>>>>>

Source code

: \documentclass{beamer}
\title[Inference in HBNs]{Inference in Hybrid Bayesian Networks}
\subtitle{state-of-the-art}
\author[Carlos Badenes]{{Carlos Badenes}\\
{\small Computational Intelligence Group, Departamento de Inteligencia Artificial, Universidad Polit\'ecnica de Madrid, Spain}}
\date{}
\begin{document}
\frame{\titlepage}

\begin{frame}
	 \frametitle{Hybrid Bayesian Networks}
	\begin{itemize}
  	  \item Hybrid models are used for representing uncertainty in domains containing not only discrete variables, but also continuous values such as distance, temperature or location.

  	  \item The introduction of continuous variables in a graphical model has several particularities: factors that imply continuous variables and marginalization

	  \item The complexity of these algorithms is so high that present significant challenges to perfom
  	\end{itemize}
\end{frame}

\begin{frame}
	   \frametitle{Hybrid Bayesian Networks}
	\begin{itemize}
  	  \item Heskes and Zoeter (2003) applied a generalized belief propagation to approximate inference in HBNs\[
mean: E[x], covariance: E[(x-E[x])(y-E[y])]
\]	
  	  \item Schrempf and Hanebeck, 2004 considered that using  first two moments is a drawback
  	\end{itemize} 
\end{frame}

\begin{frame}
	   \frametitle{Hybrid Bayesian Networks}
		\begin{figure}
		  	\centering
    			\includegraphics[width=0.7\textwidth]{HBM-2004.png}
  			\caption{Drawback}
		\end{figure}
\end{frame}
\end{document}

<<<<<
>>>>>

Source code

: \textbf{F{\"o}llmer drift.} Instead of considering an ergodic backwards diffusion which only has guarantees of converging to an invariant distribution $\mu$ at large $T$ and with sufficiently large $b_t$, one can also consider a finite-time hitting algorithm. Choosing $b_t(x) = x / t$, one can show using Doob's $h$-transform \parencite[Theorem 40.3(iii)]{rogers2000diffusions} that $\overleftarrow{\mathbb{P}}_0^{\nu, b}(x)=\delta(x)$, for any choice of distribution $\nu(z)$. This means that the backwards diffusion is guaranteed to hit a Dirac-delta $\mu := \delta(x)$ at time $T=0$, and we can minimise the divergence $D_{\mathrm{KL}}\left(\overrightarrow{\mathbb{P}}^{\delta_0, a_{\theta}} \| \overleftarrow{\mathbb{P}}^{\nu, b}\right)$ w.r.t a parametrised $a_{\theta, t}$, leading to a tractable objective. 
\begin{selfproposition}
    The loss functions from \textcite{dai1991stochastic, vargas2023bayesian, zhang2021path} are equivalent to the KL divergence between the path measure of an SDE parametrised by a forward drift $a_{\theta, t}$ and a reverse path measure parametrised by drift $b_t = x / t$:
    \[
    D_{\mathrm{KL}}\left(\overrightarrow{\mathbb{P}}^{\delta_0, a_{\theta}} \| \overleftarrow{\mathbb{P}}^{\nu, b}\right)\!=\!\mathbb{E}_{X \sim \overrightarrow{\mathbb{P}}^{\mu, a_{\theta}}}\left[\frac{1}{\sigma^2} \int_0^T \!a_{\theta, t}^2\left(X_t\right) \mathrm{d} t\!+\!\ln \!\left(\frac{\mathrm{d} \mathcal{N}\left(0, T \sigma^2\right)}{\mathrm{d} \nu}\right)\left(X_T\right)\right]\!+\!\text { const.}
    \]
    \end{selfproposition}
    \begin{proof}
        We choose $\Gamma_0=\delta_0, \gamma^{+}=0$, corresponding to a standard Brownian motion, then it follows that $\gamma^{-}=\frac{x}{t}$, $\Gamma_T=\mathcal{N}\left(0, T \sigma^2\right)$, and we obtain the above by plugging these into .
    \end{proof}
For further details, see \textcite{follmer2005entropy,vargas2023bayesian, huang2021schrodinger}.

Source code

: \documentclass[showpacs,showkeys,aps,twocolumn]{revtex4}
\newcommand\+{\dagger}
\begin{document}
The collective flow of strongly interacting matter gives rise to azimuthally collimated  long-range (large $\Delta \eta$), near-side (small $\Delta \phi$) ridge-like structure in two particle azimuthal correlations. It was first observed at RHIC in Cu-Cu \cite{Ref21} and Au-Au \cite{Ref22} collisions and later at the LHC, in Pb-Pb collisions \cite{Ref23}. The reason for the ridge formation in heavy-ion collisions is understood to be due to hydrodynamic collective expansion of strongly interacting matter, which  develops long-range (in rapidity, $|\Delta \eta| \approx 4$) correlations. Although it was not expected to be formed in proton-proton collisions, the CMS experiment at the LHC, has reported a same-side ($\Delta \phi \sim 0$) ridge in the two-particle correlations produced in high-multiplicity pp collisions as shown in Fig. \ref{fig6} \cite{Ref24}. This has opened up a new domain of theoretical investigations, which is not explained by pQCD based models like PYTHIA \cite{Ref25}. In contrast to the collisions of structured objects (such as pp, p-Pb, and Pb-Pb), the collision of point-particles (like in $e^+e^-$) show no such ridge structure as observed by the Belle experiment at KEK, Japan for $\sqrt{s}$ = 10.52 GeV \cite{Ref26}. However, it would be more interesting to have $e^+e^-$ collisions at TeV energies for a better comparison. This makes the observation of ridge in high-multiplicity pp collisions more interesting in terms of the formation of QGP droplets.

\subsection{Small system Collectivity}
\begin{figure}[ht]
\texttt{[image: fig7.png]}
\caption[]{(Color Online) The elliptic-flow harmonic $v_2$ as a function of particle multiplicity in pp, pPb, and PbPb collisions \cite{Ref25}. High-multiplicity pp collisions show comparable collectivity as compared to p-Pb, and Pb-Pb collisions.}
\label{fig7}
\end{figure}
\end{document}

<<<<<

#### What the exercise asks
Which lines of the data hold the string "that"? Return each of them.

#### Final answer
  	  \item The introduction of continuous variables in a graphical model has several particularities: factors that imply continuous variables and marginalization
	  \item The complexity of these algorithms is so high that present significant challenges to perfom
  	  \item Schrempf and Hanebeck, 2004 considered that using  first two moments is a drawback
: \textbf{F{\"o}llmer drift.} Instead of considering an ergodic backwards diffusion which only has guarantees of converging to an invariant distribution $\mu$ at large $T$ and with sufficiently large $b_t$, one can also consider a finite-time hitting algorithm. Choosing $b_t(x) = x / t$, one can show using Doob's $h$-transform \parencite[Theorem 40.3(iii)]{rogers2000diffusions} that $\overleftarrow{\mathbb{P}}_0^{\nu, b}(x)=\delta(x)$, for any choice of distribution $\nu(z)$. This means that the backwards diffusion is guaranteed to hit a Dirac-delta $\mu := \delta(x)$ at time $T=0$, and we can minimise the divergence $D_{\mathrm{KL}}\left(\overrightarrow{\mathbb{P}}^{\delta_0, a_{\theta}} \| \overleftarrow{\mathbb{P}}^{\nu, b}\right)$ w.r.t a parametrised $a_{\theta, t}$, leading to a tractable objective. 
        We choose $\Gamma_0=\delta_0, \gamma^{+}=0$, corresponding to a standard Brownian motion, then it follows that $\gamma^{-}=\frac{x}{t}$, $\Gamma_T=\mathcal{N}\left(0, T \sigma^2\right)$, and we obtain the above by plugging these into .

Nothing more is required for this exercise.